**Exercise brief:** For this exercise, write out each entry below exactly as it reads.

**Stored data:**

◇ ◇ ◇ ◇ ◇ ◇ ◇

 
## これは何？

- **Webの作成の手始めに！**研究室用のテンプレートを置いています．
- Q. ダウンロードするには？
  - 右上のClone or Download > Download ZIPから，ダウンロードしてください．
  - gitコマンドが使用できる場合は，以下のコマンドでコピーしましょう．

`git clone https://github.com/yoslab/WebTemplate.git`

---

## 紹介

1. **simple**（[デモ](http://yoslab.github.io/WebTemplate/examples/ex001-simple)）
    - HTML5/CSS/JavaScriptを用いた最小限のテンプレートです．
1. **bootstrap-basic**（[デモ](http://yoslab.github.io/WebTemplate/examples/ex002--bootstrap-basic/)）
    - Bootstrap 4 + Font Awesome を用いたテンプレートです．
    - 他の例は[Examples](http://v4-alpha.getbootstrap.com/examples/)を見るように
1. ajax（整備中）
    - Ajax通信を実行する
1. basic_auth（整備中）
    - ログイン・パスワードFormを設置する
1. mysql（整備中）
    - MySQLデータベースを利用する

◇ ◇ ◇ ◇ ◇ ◇ ◇

**Exercise result:**
## これは何？

- **Webの作成の手始めに！**研究室用のテンプレートを置いています．
- Q. ダウンロードするには？
  - 右上のClone or Download > Download ZIPから，ダウンロードしてください．
  - gitコマンドが使用できる場合は，以下のコマンドでコピーしましょう．

`git clone https://github.com/yoslab/WebTemplate.git`

---

## 紹介

1. **simple**（[デモ](http://yoslab.github.io/WebTemplate/examples/ex001-simple)）
    - HTML5/CSS/JavaScriptを用いた最小限のテンプレートです．
1. **bootstrap-basic**（[デモ](http://yoslab.github.io/WebTemplate/examples/ex002--bootstrap-basic/)）
    - Bootstrap 4 + Font Awesome を用いたテンプレートです．
    - 他の例は[Examples](http://v4-alpha.getbootstrap.com/examples/)を見るように
1. ajax（整備中）
    - Ajax通信を実行する
1. basic_auth（整備中）
    - ログイン・パスワードFormを設置する
1. mysql（整備中）
    - MySQLデータベースを利用する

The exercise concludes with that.